'Occasional sightings' of wallabies outside of South Canterbury, has led Environment Canterbury (ECAN) to believe there may be people illegally releasing them.
Wallabies are a problem in Canterbury for a number of reasons.
ECAN describes their effect as 'environmentally adverse', as they destroy farmers' crops, and destroy a lot of vegetation, which can lead to an increased risk of soil erosion.
As part of the effort to try and control the population of wallabies in Canterbury, ECAN has set a containment zone for the animal.
ECAN's Wallaby Programme Leader, Brent Glentworth, said it's believed they have been released illegally because wallabies have been found in places where they couldn't go on their own.
"New population pockets and individual wallabies have been found and destroyed in both the North and South Islands, where they would have required human assistance to have arrived there."
When asked why people would do this, Brent said some may want to establish a population.
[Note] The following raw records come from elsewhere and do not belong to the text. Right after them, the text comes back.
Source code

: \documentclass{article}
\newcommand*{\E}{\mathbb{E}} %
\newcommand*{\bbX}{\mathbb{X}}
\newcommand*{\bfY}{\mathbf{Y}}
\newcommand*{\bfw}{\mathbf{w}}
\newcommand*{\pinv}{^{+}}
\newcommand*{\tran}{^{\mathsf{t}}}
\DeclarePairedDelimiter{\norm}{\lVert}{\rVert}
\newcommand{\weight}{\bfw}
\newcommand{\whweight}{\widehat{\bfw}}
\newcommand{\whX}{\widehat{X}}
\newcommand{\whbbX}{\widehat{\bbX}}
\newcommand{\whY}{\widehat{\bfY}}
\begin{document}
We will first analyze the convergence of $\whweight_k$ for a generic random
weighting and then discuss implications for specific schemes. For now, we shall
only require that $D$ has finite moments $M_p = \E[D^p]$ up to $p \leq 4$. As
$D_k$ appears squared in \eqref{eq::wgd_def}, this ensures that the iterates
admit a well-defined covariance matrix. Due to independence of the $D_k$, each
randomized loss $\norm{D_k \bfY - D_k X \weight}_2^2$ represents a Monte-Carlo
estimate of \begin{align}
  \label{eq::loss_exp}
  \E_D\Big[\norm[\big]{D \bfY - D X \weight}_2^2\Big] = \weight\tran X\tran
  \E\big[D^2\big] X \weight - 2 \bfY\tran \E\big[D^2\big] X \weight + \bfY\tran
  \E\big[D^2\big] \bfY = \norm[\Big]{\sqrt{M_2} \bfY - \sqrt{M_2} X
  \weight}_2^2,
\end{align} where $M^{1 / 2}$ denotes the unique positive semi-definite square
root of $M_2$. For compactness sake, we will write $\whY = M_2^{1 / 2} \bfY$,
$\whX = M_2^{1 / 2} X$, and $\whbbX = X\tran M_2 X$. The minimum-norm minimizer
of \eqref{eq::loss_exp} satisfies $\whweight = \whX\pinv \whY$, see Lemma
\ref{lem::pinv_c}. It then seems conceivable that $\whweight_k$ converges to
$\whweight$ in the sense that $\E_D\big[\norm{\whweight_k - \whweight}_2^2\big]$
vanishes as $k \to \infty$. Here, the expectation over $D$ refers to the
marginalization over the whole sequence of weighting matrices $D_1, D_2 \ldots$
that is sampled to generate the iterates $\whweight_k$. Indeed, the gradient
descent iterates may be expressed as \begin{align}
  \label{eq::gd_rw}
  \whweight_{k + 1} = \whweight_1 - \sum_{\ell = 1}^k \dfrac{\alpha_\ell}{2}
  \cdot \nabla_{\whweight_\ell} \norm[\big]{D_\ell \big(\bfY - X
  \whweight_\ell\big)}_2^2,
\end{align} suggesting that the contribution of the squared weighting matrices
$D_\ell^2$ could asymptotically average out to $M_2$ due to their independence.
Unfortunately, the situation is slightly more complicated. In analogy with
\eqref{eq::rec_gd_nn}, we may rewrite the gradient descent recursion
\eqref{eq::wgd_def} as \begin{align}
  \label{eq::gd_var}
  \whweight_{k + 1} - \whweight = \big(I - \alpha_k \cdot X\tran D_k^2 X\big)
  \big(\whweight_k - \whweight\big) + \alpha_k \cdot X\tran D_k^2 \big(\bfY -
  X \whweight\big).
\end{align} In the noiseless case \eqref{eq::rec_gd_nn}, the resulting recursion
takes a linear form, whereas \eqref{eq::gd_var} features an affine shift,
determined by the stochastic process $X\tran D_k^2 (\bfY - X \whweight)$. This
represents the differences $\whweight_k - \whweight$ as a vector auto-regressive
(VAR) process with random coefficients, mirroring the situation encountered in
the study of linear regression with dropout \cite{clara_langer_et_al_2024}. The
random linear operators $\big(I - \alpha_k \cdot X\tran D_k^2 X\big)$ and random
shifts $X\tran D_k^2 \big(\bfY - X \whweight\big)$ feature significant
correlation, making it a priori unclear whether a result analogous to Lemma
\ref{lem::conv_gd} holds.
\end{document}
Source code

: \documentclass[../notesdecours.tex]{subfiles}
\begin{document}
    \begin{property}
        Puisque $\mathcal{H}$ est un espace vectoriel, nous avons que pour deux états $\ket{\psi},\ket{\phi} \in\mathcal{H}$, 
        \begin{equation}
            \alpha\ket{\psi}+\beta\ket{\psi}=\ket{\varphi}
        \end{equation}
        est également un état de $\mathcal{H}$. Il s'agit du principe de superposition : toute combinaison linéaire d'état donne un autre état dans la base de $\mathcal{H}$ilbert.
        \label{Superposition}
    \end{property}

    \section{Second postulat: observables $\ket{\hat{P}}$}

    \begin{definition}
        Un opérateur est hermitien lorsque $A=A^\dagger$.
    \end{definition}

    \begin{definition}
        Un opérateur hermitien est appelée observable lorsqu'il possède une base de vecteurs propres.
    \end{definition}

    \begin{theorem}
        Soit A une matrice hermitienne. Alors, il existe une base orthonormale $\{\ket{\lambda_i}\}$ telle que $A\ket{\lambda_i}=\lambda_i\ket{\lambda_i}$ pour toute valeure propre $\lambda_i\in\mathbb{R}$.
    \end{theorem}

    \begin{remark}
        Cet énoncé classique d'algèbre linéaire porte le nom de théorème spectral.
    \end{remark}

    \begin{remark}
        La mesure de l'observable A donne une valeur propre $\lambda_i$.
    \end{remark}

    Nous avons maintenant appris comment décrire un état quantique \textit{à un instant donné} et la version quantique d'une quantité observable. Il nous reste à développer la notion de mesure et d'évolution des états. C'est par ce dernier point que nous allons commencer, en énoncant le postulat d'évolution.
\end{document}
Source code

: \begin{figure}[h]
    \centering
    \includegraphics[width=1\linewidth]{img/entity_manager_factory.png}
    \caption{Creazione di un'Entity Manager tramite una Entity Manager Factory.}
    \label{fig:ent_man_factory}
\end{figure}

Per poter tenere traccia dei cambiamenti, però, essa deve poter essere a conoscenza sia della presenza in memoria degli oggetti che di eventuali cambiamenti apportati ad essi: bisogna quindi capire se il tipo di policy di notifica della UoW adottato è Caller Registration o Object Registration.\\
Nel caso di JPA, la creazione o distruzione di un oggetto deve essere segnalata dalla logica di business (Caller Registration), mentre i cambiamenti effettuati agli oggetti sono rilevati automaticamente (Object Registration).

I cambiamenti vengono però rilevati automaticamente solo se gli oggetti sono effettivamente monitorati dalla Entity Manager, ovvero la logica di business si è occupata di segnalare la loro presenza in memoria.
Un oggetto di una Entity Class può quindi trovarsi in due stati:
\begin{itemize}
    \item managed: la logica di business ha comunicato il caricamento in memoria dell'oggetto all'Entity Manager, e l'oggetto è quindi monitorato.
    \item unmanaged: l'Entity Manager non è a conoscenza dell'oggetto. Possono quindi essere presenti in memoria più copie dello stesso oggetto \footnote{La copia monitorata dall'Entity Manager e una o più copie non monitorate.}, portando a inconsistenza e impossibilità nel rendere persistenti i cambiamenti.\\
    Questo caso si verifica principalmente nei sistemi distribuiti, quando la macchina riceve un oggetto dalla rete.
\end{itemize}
"While there’s nothing to gain from capturing or releasing wallabies except a hefty fine, some people may consider wallabies a unique species and want to establish their own population of the animal, which is illegal."
If someone is caught breeding, selling, moving, or exhibiting wallabies without a permit, there are fines of up to $100,000 dollars, and/or five years imprisonment.
For now, ECAN urges Canterbury residents to be vigilant, and if you see a wallaby, report it to them, to protect our environment.